Plan to Make a Difference
By Jay Stark
At Sutton Financial Group, we show successful entrepreneurs and professionals how to preserve, protect, and pass on their wealth so that they can impact their world in a meaningful way. And yet when I reflect on my past 20 years as a donor, volunteer, board member and as a financial advisor with a specialty in philanthropy, when it comes to charitable giving, despite their best intentions, people sometimes fail to achieve the best results.
I want share one common error that can diminish the impact that we want to have on our family and the causes that are important to us:
Not understanding that your RRSP or RRIF will be your most highly taxed asset … eventually.
For most Canadians, it is smart financial planning to contribute to a Registered Retirement Savings Plan (RRSP) and convert it to a Registered Retirement Income Fund (RRIF) when you are 71. Unfortunately, when you die, assuming you have no spouse to whom you can transfer your registered assets, your estate could be in for a massive tax bill. Why? Because all the assets in your RRSP or RRIF will be taxed as income in the year of your death. For many of us that means our friends at Canada Revenue Agency will take almost half the value! Fortunately, with some advanced planning including philanthropy, you can reduce or even eliminate this tax liability.
Think making a bequest is a hassle? Getting a lawyer involved is too much time and money? Well, here’s a philanthropic strategy that takes about one minute to complete, costs nothing, and involves no lawyers. Using either your RRSP or RRIF you can implement The 60 Second BequestTM in three easy steps.
1. Request an RRSP/RRIF Multiple Beneficiary Designation form from your plan administrator.
2. Complete the form naming your charity or charities of choice as one or more of the beneficiaries.
3. Return the form to your plan administrator.
Take Note: not every employee of the financial institution with whom you are dealing may be familiar with a Multiple Beneficiary Designation form. Rest assured that it does exist ... just keep asking until you are dealing with someone who knows where to find one.

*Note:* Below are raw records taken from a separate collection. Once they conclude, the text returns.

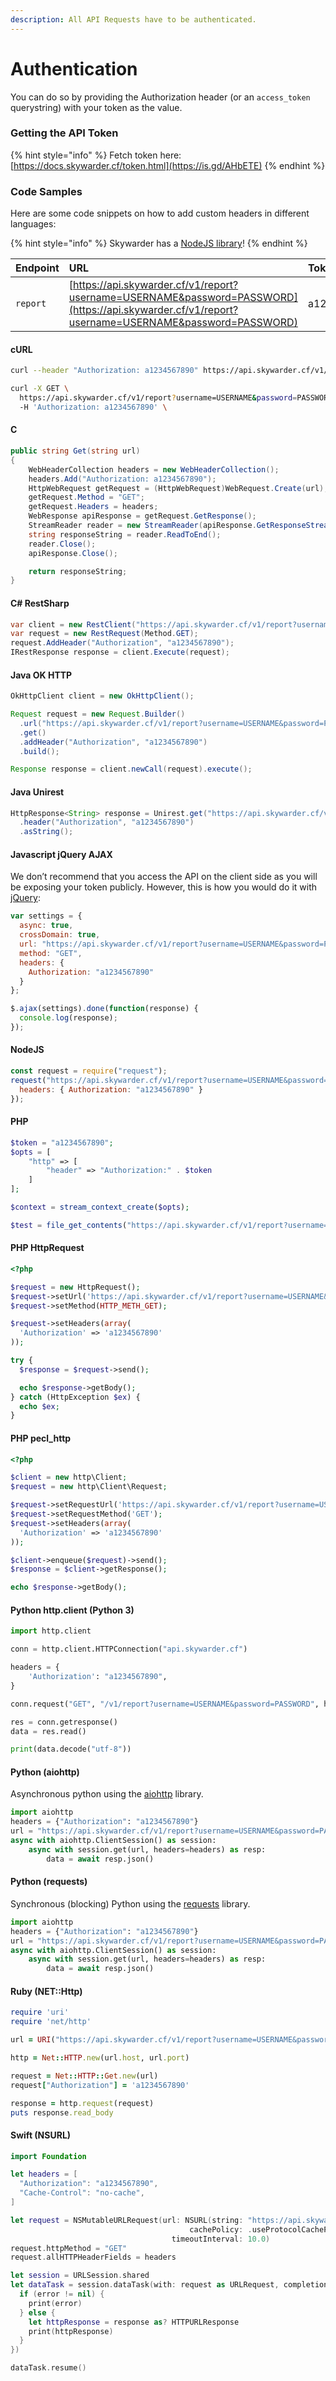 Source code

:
 ```yaml
---
description: All API Requests have to be authenticated.
---
```


# Authentication

You can do so by providing the Authorization header \(or an `access_token` querystring\) with your token as the value.

### Getting the API Token

{% hint style="info" %}
Fetch token here: [https://docs.skywarder.cf/token.html](https://is.gd/AHbETE)
{% endhint %}

### Code Samples

Here are some code snippets on how to add custom headers in different languages:

{% hint style="info" %}
Skywarder has a [NodeJS library](https://www.npmjs.com/package/skywarder-npm-package)!
{% endhint %}

| Endpoint | URL | Token |
| :--- | :--- | :--- |
| `report` | [https://api.skywarder.cf/v1/report?username=USERNAME&password=PASSWORD](https://api.skywarder.cf/v1/report?username=USERNAME&password=PASSWORD) | a1234567890 |

#### cURL

```bash
curl --header "Authorization: a1234567890" https://api.skywarder.cf/v1/report?username=USERNAME&password=PASSWORD
```

```bash
curl -X GET \
  https://api.skywarder.cf/v1/report?username=USERNAME&password=PASSWORD \
  -H 'Authorization: a1234567890' \
```

#### C

```csharp
public string Get(string url)
{
    WebHeaderCollection headers = new WebHeaderCollection();
    headers.Add("Authorization: a1234567890");
    HttpWebRequest getRequest = (HttpWebRequest)WebRequest.Create(url);
    getRequest.Method = "GET";
    getRequest.Headers = headers;
    WebResponse apiResponse = getRequest.GetResponse();
    StreamReader reader = new StreamReader(apiResponse.GetResponseStream(), Encoding.UTF8);
    string responseString = reader.ReadToEnd();
    reader.Close();
    apiResponse.Close();

    return responseString;
}
```

#### C\# RestSharp

```csharp
var client = new RestClient("https://api.skywarder.cf/v1/report?username=USERNAME&password=PASSWORD");
var request = new RestRequest(Method.GET);
request.AddHeader("Authorization", "a1234567890");
IRestResponse response = client.Execute(request);
```

#### Java OK HTTP

```java
OkHttpClient client = new OkHttpClient();

Request request = new Request.Builder()
  .url("https://api.skywarder.cf/v1/report?username=USERNAME&password=PASSWORD")
  .get()
  .addHeader("Authorization", "a1234567890")
  .build();

Response response = client.newCall(request).execute();
```

#### Java Unirest

```java
HttpResponse<String> response = Unirest.get("https://api.skywarder.cf/v1/report?username=USERNAME&password=PASSWORD")
  .header("Authorization", "a1234567890")
  .asString();
```

#### Javascript jQuery AJAX

We don’t recommend that you access the API on the client side as you will be exposing your token publicly. However, this is how you would do it with [jQuery](https://api.jquery.com):

```javascript
var settings = {
  async: true,
  crossDomain: true,
  url: "https://api.skywarder.cf/v1/report?username=USERNAME&password=PASSWORD",
  method: "GET",
  headers: {
    Authorization: "a1234567890"
  }
};

$.ajax(settings).done(function(response) {
  console.log(response);
});
```

#### NodeJS

```javascript
const request = require("request");
request("https://api.skywarder.cf/v1/report?username=USERNAME&password=PASSWORD", {
  headers: { Authorization: "a1234567890" }
});
```

#### PHP

```php
$token = "a1234567890";
$opts = [
    "http" => [
        "header" => "Authorization:" . $token
    ]
];

$context = stream_context_create($opts);

$test = file_get_contents("https://api.skywarder.cf/v1/report?username=USERNAME&password=PASSWORD", true, $context);
```

#### PHP HttpRequest

```php
<?php

$request = new HttpRequest();
$request->setUrl('https://api.skywarder.cf/v1/report?username=USERNAME&password=PASSWORD');
$request->setMethod(HTTP_METH_GET);

$request->setHeaders(array(
  'Authorization' => 'a1234567890'
));

try {
  $response = $request->send();

  echo $response->getBody();
} catch (HttpException $ex) {
  echo $ex;
}
```

#### PHP pecl\_http

```php
<?php

$client = new http\Client;
$request = new http\Client\Request;

$request->setRequestUrl('https://api.skywarder.cf/v1/report?username=USERNAME&password=PASSWORD');
$request->setRequestMethod('GET');
$request->setHeaders(array(
  'Authorization' => 'a1234567890'
));

$client->enqueue($request)->send();
$response = $client->getResponse();

echo $response->getBody();
```

#### Python http.client \(Python 3\)

```python
import http.client

conn = http.client.HTTPConnection("api.skywarder.cf")

headers = {
    'Authorization': "a1234567890",
}

conn.request("GET", "/v1/report?username=USERNAME&password=PASSWORD", headers=headers)

res = conn.getresponse()
data = res.read()

print(data.decode("utf-8"))
```

#### Python \(aiohttp\)

Asynchronous python using the [aiohttp](https://aiohttp.readthedocs.io/) library.

```python
import aiohttp
headers = {"Authorization": "a1234567890"}
url = "https://api.skywarder.cf/v1/report?username=USERNAME&password=PASSWORD"
async with aiohttp.ClientSession() as session:
    async with session.get(url, headers=headers) as resp:
        data = await resp.json()
```

#### Python \(requests\)

Synchronous \(blocking\) Python using the [requests](https://docs.python-requests.org/) library.

```python
import aiohttp
headers = {"Authorization": "a1234567890"}
url = "https://api.skywarder.cf/v1/report?username=USERNAME&password=PASSWORD"
async with aiohttp.ClientSession() as session:
    async with session.get(url, headers=headers) as resp:
        data = await resp.json()
```

#### Ruby \(NET::Http\)

```ruby
require 'uri'
require 'net/http'

url = URI("https://api.skywarder.cf/v1/report?username=USERNAME&password=PASSWORD")

http = Net::HTTP.new(url.host, url.port)

request = Net::HTTP::Get.new(url)
request["Authorization"] = 'a1234567890'

response = http.request(request)
puts response.read_body
```

#### Swift \(NSURL\)

```swift
import Foundation

let headers = [
  "Authorization": "a1234567890",
  "Cache-Control": "no-cache",
]

let request = NSMutableURLRequest(url: NSURL(string: "https://api.skywarder.cf/v1/report?username=USERNAME&password=PASSWORD")! as URL,
                                        cachePolicy: .useProtocolCachePolicy,
                                    timeoutInterval: 10.0)
request.httpMethod = "GET"
request.allHTTPHeaderFields = headers

let session = URLSession.shared
let dataTask = session.dataTask(with: request as URLRequest, completionHandler: { (data, response, error) -> Void in
  if (error != nil) {
    print(error)
  } else {
    let httpResponse = response as? HTTPURLResponse
    print(httpResponse)
  }
})

dataTask.resume()
```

If you are interested in learning more about the other common errors people make when giving to charity, please visit our website to download a copy of our special report.
One final thought. Ernest Becker in his Pulitzer Prize winning book, The Denial of Death, wrote, “What man really fears is not so much extinction, but extinction with insignificance.”
We want our lives to matter… We want to have made a difference. Take the time to make wise decisions and avoid the errors that so commonly diminish the significant contributions people make.